Tuesday, September 16, 2008

Better Check Your Blind Spots

These days I am trying to teach two teenagers how to drive. I've been giving lengthy explanations about the difference between a green light and a green arrow, and what the words "Stop" and "Yield" really mean. And we have had interesting conversations about blind spots and how to check them. Someday soon, I will have the courage to give them the keys for good.

Blind spots. I guess we all have them, and we are much better at spotting the blind spots of others while remaining largely unaware of our own. Sadly, churches have blind spots as well, people we do not see or acknowledge even though they may be in plain sight, right in front of our eyes. And all too often, we steam roll ahead, oblivious to the damage we do and the pain that we cause to those we have failed to notice.

Let me mention a few examples of those who seem to live perpetually in the Church's blind spot: single parents, the divorced, the abused, and the working poor. I'm afraid there are many others we could mention, but lately our church has been awakened to the needs of single parents in our own community. We are finally mobilizing our ministries to help address the practical, everyday needs of single parents. In this process we are finding many willing partners in our town - the community college, the local hospital, our county's social services, and several large employers.
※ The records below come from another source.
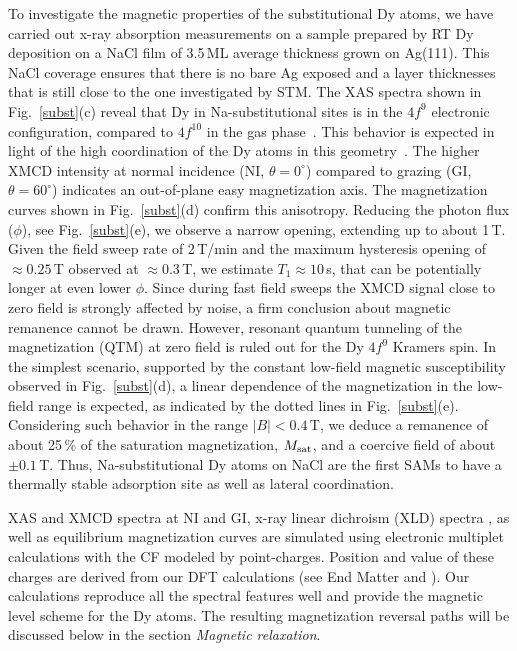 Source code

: {To investigate the magnetic properties of the substitutional Dy atoms, we have carried out x-ray absorption measurements on a sample prepared by RT Dy deposition on a NaCl film of 3.5\,ML average thickness grown on Ag(111). This NaCl coverage ensures that there is no bare Ag exposed and a layer thicknesses that is still close to the one investigated by STM. The XAS spectra shown in Fig.~\ref{subst}(c) reveal that Dy in Na-substitutional sites is in the $4f^{9}$ electronic configuration, compared to $4f^{10}$ in the gas phase~\cite{sin17, don21}. This behavior is expected in light of the high coordination of the Dy atoms in this geometry~\cite{bal18, joh79, bre93, pet15}. The higher XMCD intensity at normal incidence (NI, $\theta=0^{\circ}$) compared to grazing (GI, $\theta=60^{\circ}$) indicates an out-of-plane easy magnetization axis. The magnetization curves shown in Fig.~\ref{subst}(d) confirm this anisotropy. Reducing the photon flux ($\phi$), see Fig.~\ref{subst}(e), we observe a narrow opening, extending up to about 1\,T. Given the field sweep rate of 2\,T/min and the maximum hysteresis opening of $\approx 0.25$\,T observed at $\approx 0.3$\,T, we estimate $T_1 \approx 10$\,s, that can be potentially longer at even lower $\phi$.
Since during fast field sweeps the XMCD signal close to zero field is strongly affected by noise, a firm conclusion about magnetic remanence cannot be drawn. However, resonant quantum tunneling of the magnetization (QTM) at zero field is ruled out for the Dy $4f^9$ Kramers spin. In the simplest scenario, supported by the constant low-field  magnetic susceptibility observed in Fig.~\ref{subst}(d), a linear dependence of the magnetization in the low-field range is expected, as indicated by the dotted lines in Fig.~\ref{subst}(e). Considering such behavior in the range $|B| < 0.4$\,T, we deduce a remanence of about 25\,\% of the saturation magnetization, $M_{\rm sat}$, and a coercive field of about $\pm0.1$\,T. Thus, Na-substitutional Dy atoms on NaCl are the first SAMs to have a thermally stable adsorption site as well as lateral coordination.

XAS and XMCD spectra at NI and GI, x-ray linear dichroism (XLD) spectra \cite{SM}, as well as equilibrium magnetization curves are simulated using electronic multiplet calculations with the CF modeled by point-charges. Position and value of these charges are derived from our DFT calculations (see End Matter and \cite{SM}). Our  calculations reproduce all the spectral features well and provide the magnetic level scheme for the Dy atoms.
The resulting magnetization reversal paths will be discussed below in the section \textit{Magnetic relaxation}.



}
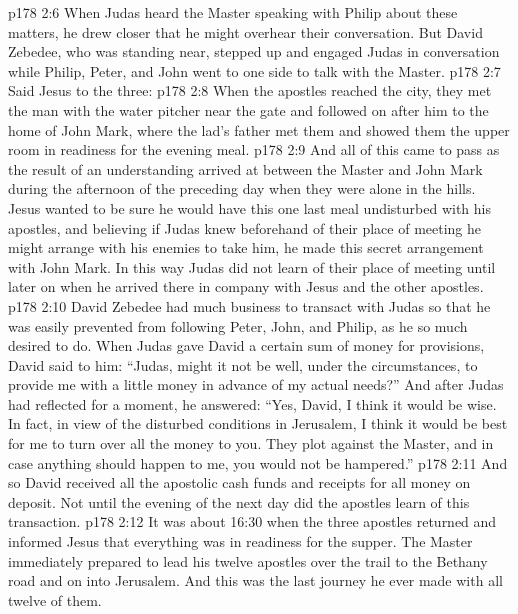 \vs p178 2:6 When Judas heard the Master speaking with Philip about these matters, he drew closer that he might overhear their conversation. But David Zebedee, who was standing near, stepped up and engaged Judas in conversation while Philip, Peter, and John went to one side to talk with the Master.
\vs p178 2:7 Said Jesus to the three: 
\vs p178 2:8 When the apostles reached the city, they met the man with the water pitcher near the gate and followed on after him to the home of John Mark, where the lad’s father met them and showed them the upper room in readiness for the evening meal.
\vs p178 2:9 And all of this came to pass as the result of an understanding arrived at between the Master and John Mark during the afternoon of the preceding day when they were alone in the hills. Jesus wanted to be sure he would have this one last meal undisturbed with his apostles, and believing if Judas knew beforehand of their place of meeting he might arrange with his enemies to take him, he made this secret arrangement with John Mark. In this way Judas did not learn of their place of meeting until later on when he arrived there in company with Jesus and the other apostles.
\vs p178 2:10 \pc David Zebedee had much business to transact with Judas so that he was easily prevented from following Peter, John, and Philip, as he so much desired to do. When Judas gave David a certain sum of money for provisions, David said to him: “Judas, might it not be well, under the circumstances, to provide me with a little money in advance of my actual needs?” And after Judas had reflected for a moment, he answered: “Yes, David, I think it would be wise. In fact, in view of the disturbed conditions in Jerusalem, I think it would be best for me to turn over all the money to you. They plot against the Master, and in case anything should happen to me, you would not be hampered.”
\vs p178 2:11 And so David received all the apostolic cash funds and receipts for all money on deposit. Not until the evening of the next day did the apostles learn of this transaction.
\vs p178 2:12 \pc It was about 16:30 when the three apostles returned and informed Jesus that everything was in readiness for the supper. The Master immediately prepared to lead his twelve apostles over the trail to the Bethany road and on into Jerusalem. And this was the last journey he ever made with all twelve of them.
Not surprisingly, some of our sister churches have been the least interested, the most hesitant to admit the need, and the last to get involved. Too many churches are pretending that the traditional 'Ozzie and Harriet' family is still the norm while gearing all their attempts at family ministry to a shrinking minority of "Christian" families.

God, forgive us for our blindness. Forgive us for not seeing the obvious, for not meeting the needs that have long been right in front of us, for not doing the deeds that match the message we proclaim.

3 comments:

Anonymous said...

Amen!!

Shane Vander Hart said...

Glad to see your church is leading the way and perhaps it will influence other churches to raise the bar on serving and reaching out to those who are often marginalized by the Church.

Drew Hill said...

Thanks for the encouragement, Shane. We've got a long way to go to get our perspective and our priorities in line with the Gospel we profess. Time to wake up and smell the coffee.